Annie Dennison of Smart at Love says

We know that a man - even a good one who loves us - cannot read our minds.

But that doesn't stop us from being disappointed occasionally when we have to spell out for him what we want or need in a relationship.

It seems to come down to two ideas about love that many of us buy into:

"If he loves me - and really gets who I am - he'll just know what makes me happy."

And...

"If I have to ask him for something that's important to me, it doesn't count."

I like to think of myself as a woman who doesn't unrealistically expect a man to be a mind reader for my wants and needs. After doing a recent mental inventory of my relationships, though, you know what I discovered?

In some areas I'm very good at spelling it out with a man, and in other areas I secretly wish he'd just know what I want and need.

Take sex, for instance.

...

Not asking in the first place is not a good thing, whether you're a woman or a man.

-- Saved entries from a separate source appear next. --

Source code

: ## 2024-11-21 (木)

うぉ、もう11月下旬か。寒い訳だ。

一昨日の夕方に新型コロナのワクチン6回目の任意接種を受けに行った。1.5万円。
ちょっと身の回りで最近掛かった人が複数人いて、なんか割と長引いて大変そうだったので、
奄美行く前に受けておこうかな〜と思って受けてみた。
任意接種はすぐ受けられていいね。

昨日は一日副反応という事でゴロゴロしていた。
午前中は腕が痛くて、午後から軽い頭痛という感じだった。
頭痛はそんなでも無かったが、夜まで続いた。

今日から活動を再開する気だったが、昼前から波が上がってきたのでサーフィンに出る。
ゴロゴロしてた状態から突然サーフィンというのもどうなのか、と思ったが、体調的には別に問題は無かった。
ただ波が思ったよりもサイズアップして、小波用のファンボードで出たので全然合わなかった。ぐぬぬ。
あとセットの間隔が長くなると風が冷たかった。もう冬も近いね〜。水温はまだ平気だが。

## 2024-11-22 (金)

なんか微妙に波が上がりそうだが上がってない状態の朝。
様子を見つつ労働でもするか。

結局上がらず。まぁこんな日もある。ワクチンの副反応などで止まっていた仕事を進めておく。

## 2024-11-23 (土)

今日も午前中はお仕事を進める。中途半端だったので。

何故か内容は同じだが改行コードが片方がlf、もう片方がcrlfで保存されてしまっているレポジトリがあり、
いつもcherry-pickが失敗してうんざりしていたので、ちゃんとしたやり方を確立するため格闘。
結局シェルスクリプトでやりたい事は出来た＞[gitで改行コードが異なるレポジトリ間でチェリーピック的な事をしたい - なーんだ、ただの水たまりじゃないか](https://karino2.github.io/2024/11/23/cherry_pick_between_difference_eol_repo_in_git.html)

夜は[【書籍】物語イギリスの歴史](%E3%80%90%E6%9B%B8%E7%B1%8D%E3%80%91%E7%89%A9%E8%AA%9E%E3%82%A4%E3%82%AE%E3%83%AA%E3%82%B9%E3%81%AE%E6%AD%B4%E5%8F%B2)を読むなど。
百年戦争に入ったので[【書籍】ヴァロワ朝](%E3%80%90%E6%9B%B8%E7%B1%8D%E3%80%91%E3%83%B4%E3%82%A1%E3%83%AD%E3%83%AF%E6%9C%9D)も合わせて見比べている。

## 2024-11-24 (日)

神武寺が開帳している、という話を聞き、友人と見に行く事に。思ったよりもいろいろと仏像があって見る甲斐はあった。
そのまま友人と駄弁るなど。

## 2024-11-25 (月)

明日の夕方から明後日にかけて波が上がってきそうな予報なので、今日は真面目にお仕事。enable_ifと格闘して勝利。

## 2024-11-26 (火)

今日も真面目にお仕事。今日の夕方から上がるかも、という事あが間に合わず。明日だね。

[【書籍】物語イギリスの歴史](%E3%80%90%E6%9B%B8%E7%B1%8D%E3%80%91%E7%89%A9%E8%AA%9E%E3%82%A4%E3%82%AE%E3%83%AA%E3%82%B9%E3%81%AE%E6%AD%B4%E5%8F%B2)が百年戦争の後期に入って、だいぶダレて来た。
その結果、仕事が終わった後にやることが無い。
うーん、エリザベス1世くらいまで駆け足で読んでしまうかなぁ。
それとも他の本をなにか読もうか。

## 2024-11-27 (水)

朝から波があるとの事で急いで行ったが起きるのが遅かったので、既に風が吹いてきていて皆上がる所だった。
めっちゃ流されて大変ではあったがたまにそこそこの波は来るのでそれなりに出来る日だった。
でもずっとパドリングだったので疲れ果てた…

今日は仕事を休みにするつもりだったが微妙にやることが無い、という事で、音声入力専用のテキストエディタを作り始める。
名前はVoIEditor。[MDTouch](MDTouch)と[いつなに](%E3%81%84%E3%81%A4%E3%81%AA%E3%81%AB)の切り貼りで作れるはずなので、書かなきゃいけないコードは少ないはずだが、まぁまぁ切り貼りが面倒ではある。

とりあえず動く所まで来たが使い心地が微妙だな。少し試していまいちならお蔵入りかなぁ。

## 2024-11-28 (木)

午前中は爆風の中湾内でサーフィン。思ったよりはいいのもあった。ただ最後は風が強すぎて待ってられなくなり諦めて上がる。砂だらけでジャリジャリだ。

Read her clear-eyed post here

And RenegadeEvolution of The Fine Art of Free Speech and Dissent comes to the same point

…a lot of otherwise assertive, on top of it, alpha gals- and those who aren’t- turn a little odd in the bedroom. Suddenly, it’s like they cease being able to communicate, let alone express their desires. They are afraid or ashamed to ask for what they want, tell their partners what works for them or gets them off. They feel selfish or shameful or greedy if they ask for certain acts, or positions, or aspects of foreplay that they enjoy…because there is that lingering shame, or fear, or responsibility. That false yet still creeping theory that women aren’t necessarily supposed to like sex, or want sex, or enjoy sex. They are supposed to be the guardians of morality and all. I remember how floored I was when I read about how many women have never had orgasms, and every time I hear a woman say she’s never had one. My first initial thought is “what the hell are you doing wrong?” And I think I’ve come to the conclusion that what they are doing wrong is not talking. Being embarrassed to experiment, ask for, tell, explore, request, look into what might or will get the job done. I know grown women who will argue with anyone all the day long about anything but are embarrassed to ask their partners for cunnilingus. I know successful, otherwise bad ass females who are ashamed to admit that they like and enjoy certain positions more than others to their partners…let alone request them. I know women who pretty much never enjoy sex, but rather endure it, because they are embarrassed to ask for what they want, and would rather “suffer in silence” as it were than be seen as wanton, lustful…um…sexual and into it.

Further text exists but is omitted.